_DIRECTIONS_
Reply with nothing but how many lines in the entries below include "elections".

Collected data:
====

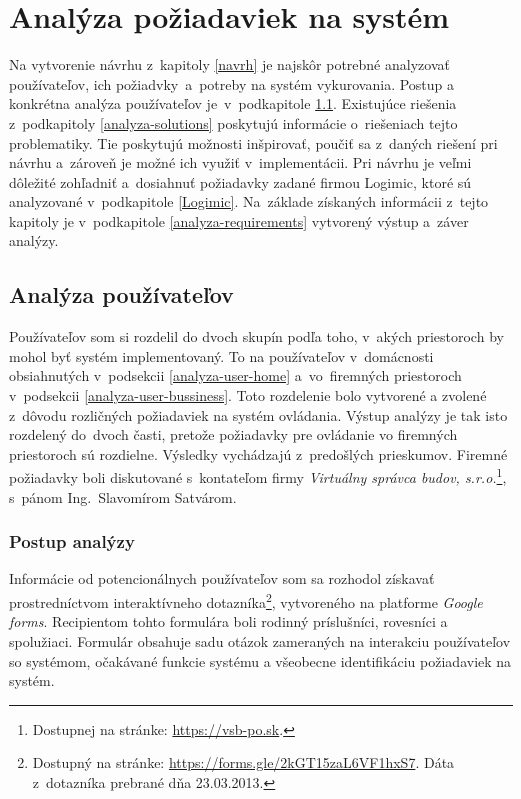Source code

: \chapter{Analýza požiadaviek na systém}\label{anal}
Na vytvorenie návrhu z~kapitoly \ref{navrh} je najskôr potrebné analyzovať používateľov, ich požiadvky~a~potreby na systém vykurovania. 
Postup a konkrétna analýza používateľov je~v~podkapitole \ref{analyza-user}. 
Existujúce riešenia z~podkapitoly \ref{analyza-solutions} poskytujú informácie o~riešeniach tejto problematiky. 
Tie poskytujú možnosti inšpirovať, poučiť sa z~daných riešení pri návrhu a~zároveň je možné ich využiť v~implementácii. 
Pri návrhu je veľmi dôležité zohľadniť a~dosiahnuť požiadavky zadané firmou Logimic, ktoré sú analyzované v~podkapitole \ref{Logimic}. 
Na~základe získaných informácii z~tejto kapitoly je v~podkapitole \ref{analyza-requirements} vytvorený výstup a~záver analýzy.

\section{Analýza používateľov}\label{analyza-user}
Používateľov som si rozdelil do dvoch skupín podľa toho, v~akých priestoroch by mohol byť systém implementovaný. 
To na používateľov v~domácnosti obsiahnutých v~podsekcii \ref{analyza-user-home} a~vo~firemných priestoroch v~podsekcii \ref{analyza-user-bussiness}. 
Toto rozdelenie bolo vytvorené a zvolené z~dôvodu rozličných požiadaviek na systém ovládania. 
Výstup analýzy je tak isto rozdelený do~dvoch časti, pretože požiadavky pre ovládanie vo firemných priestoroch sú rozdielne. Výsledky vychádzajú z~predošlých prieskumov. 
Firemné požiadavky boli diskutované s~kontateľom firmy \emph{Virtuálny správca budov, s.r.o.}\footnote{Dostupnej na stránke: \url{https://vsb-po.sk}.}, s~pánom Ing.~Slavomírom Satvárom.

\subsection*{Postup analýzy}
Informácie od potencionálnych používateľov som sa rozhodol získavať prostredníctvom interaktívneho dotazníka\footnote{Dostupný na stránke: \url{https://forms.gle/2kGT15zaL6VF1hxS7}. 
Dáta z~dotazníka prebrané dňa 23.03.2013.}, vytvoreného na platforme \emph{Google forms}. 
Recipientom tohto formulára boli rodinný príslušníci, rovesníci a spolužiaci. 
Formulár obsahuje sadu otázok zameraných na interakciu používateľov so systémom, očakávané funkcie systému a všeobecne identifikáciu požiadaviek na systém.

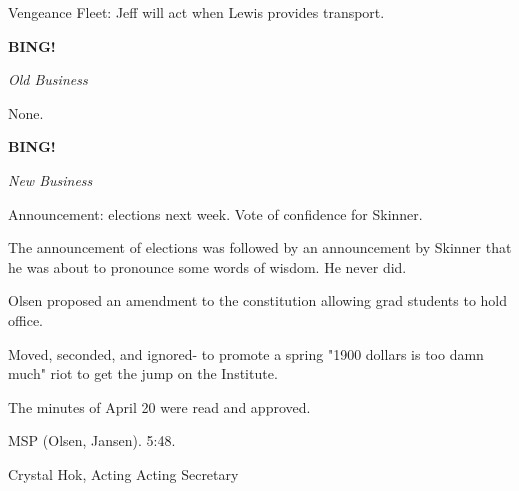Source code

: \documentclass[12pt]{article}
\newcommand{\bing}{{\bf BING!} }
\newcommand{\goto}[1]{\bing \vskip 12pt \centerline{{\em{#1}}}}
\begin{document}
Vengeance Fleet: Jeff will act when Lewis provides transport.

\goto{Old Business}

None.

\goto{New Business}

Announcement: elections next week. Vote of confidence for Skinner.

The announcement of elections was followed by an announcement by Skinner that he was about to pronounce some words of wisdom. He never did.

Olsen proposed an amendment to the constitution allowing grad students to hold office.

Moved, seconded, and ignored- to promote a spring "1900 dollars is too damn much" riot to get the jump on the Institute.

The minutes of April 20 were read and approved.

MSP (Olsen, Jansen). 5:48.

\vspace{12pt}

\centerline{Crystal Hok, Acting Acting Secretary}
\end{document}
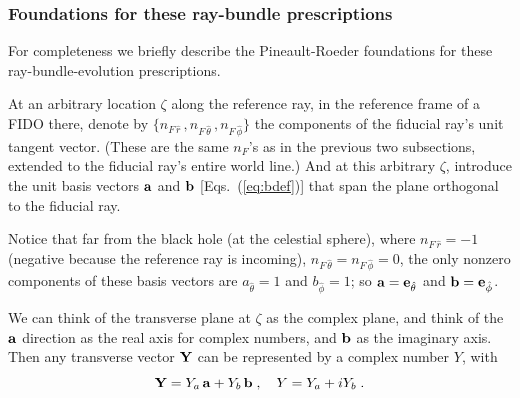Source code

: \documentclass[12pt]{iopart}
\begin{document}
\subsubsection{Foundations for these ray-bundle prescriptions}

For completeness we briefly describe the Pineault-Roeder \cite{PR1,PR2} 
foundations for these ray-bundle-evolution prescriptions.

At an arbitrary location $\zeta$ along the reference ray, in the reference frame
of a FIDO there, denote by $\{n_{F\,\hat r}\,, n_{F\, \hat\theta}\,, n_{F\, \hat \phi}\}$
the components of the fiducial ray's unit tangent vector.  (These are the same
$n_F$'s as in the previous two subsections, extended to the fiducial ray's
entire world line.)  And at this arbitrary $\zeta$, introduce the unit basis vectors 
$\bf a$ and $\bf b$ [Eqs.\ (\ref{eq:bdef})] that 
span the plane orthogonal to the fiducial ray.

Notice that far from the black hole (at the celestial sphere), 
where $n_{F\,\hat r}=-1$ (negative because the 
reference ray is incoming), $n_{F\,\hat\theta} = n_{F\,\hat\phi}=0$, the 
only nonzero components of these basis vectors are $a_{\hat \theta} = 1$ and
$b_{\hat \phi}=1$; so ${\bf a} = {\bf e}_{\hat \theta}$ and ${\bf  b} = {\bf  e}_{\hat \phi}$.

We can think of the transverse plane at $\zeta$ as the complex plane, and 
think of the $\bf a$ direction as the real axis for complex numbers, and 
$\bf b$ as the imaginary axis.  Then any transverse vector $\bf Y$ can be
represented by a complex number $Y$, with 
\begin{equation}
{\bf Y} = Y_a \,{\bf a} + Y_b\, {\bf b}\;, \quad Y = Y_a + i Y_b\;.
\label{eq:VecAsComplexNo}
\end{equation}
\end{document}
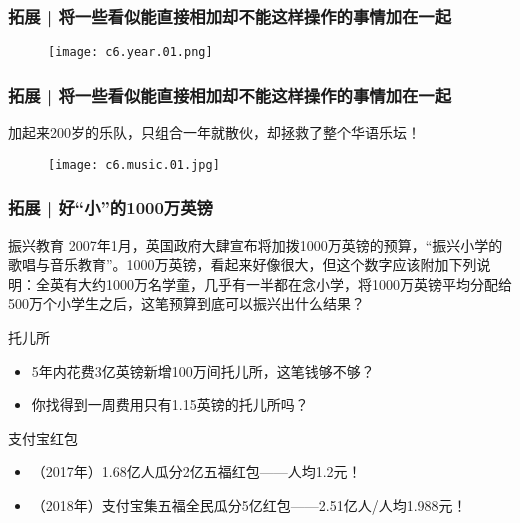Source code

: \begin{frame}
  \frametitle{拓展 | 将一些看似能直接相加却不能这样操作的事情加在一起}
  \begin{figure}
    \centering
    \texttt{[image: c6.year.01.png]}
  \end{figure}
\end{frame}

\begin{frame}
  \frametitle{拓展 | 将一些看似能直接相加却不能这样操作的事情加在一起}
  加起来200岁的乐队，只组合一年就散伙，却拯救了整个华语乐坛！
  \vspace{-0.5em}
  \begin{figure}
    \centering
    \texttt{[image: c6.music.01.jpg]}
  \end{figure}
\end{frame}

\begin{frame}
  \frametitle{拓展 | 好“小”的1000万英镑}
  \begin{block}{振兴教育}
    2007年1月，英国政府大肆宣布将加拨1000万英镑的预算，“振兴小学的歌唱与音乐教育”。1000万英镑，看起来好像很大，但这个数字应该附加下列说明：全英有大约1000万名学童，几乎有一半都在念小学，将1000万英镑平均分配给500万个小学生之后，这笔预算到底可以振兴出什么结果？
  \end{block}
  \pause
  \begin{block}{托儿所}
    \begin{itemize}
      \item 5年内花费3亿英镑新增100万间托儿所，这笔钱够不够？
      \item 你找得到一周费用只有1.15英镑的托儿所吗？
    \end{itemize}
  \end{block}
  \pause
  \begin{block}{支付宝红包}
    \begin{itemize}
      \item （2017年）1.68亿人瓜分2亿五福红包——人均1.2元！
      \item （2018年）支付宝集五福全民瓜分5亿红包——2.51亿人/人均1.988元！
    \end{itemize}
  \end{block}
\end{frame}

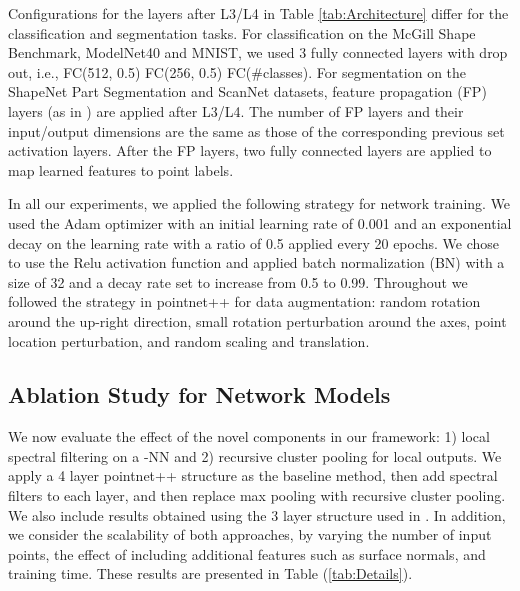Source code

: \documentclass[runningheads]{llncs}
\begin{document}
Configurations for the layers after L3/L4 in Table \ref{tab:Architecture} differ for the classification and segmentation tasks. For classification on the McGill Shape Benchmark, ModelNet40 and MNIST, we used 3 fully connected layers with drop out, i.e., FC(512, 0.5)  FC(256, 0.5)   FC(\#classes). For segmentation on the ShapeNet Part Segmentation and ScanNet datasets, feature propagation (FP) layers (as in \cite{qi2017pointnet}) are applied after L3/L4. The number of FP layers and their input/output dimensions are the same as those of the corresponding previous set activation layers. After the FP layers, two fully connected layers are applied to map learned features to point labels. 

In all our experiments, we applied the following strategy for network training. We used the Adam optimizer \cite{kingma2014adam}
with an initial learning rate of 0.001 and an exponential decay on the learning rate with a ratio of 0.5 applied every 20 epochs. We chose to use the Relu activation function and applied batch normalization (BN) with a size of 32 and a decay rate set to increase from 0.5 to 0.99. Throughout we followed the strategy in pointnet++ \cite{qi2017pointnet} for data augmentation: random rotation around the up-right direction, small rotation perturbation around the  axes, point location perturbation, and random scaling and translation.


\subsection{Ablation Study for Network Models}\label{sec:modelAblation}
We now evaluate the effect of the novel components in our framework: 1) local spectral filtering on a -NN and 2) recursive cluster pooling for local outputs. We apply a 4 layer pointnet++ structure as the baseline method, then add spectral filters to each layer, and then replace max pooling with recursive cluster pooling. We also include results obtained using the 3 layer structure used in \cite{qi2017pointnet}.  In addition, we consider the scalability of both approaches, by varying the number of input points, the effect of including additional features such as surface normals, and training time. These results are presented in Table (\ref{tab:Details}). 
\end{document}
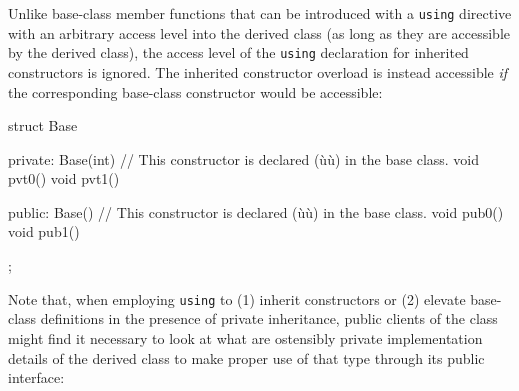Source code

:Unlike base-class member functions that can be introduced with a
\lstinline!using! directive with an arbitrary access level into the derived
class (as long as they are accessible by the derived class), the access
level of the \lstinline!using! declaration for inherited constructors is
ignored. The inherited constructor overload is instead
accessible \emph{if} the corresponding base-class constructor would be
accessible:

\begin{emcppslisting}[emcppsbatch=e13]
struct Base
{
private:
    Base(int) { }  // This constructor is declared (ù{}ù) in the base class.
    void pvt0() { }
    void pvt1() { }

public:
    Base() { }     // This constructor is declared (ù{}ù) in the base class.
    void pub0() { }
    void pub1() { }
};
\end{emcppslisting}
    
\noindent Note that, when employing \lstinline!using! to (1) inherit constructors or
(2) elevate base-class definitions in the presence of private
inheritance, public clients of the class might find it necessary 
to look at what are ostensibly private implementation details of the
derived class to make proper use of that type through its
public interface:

====

_RESULT OF THE EXERCISE_
2